I can see where a larger knife becomes more difficult to maintain consistent grind lines than on a smaller knife but there's a point where the smaller knife becomes more difficult than the larger one because there's less material to work with and if you mess up on a smaller blade most likely you have to scrap it because there's less room for mistakes.

Folders complicate this even more because the tolerances in smaller knives becomes more critical as a result of having moving parts to contend with. As you get larger you have more mass to deal with, larger surface areas that past a certain point in size magnify/exaggerate the error in the specs.

I was just curious if one was harder to make while maintaining specs over the other. I know another factor is the amount of hand work vs machine work makes a big difference in that with hand work you remove material so slowly that you have the opportunity to catch yourself before the error becomes too large and with machinery, a belt grinder for example you can remove material so fast that by the time you catch yourself you may have ground away too much material to recover.

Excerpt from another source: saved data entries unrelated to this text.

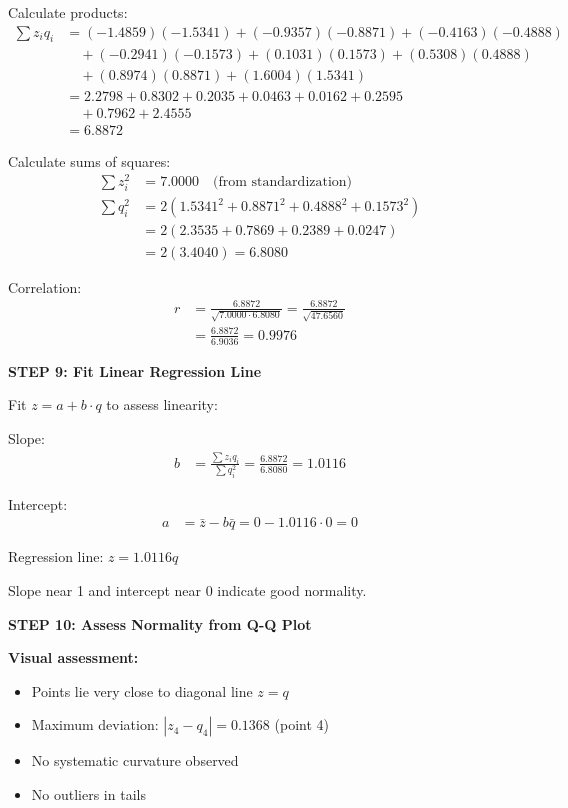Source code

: \documentclass[12pt]{article}
\begin{document}
\begin{solution}
Calculate products:
\begin{align*}
\sum z_i q_i &= (-1.4859)(-1.5341) + (-0.9357)(-0.8871) + (-0.4163)(-0.4888) \\
&\quad + (-0.2941)(-0.1573) + (0.1031)(0.1573) + (0.5308)(0.4888) \\
&\quad + (0.8974)(0.8871) + (1.6004)(1.5341) \\
&= 2.2798 + 0.8302 + 0.2035 + 0.0463 + 0.0162 + 0.2595 \\
&\quad + 0.7962 + 2.4555 \\
&= 6.8872
\end{align*}

Calculate sums of squares:
\begin{align*}
\sum z_i^2 &= 7.0000 \quad \text{(from standardization)} \\
\sum q_i^2 &= 2(1.5341^2 + 0.8871^2 + 0.4888^2 + 0.1573^2) \\
&= 2(2.3535 + 0.7869 + 0.2389 + 0.0247) \\
&= 2(3.4040) = 6.8080
\end{align*}

Correlation:
\begin{align*}
r &= \frac{6.8872}{\sqrt{7.0000 \cdot 6.8080}} = \frac{6.8872}{\sqrt{47.6560}} \\
&= \frac{6.8872}{6.9036} = 0.9976
\end{align*}

\textbf{STEP 9: Fit Linear Regression Line}

Fit $z = a + b \cdot q$ to assess linearity:

Slope:
\begin{align*}
b &= \frac{\sum z_i q_i}{\sum q_i^2} = \frac{6.8872}{6.8080} = 1.0116
\end{align*}

Intercept:
\begin{align*}
a &= \bar{z} - b \bar{q} = 0 - 1.0116 \cdot 0 = 0
\end{align*}

Regression line: $z = 1.0116 q$

Slope near 1 and intercept near 0 indicate good normality.

\textbf{STEP 10: Assess Normality from Q-Q Plot}

\textbf{Visual assessment:}
\begin{itemize}
\item Points lie very close to diagonal line $z = q$
\item Maximum deviation: $|z_4 - q_4| = 0.1368$ (point 4)
\item No systematic curvature observed
\item No outliers in tails
\end{itemize}


\end{solution}
\end{document}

One last variable I'd like to add to the question is forging, does forging afford you the opportunity because you moving metal, to fix pretty much any error by just starting over and making a new billet from the old?

I know in asking a lot and appreciate any discussion this post elicits, I know you are all very busy and if this post garners any interest I'll do my best to keep it alive. Have a good one folks.

BTW I placed this in general in hopes of getting a larger cross section of the knife community from consumers to makers and manufacturers. If the mods feel it should be anywhere else by all means move it but if it stays here I believe this will enlighten everyone involved in the community by allowing everyone to see the other sides perceive the difficulty in relation to size and size does matter. ;)
 
I remember Sal Glesser wrote something to the effect of making a knife smaller (existing model) is harder than making that same knife in a larger version.
 
Part of the problem in transitioning the same pattern to a different scale is to make it look and work properly, smaller springs tend to be stiffer making blades harder to open and on a larger scale with the mass of the blade it gets harder to make a spring strong enough while keeping the size small enough to stop the blade from flopping open from its own weight.

I've only made a few knives but I've been a mechanic/machinist for nearly 40 years and machines whether it's a knife or a trip hammer have to abide by the same laws of physics, is the job of the Cutler to find the happy medium with these considerations while making the knife appealing and functional.

You can mask a small frail knife or a big, think boxy knife that does job but how well does it work and look?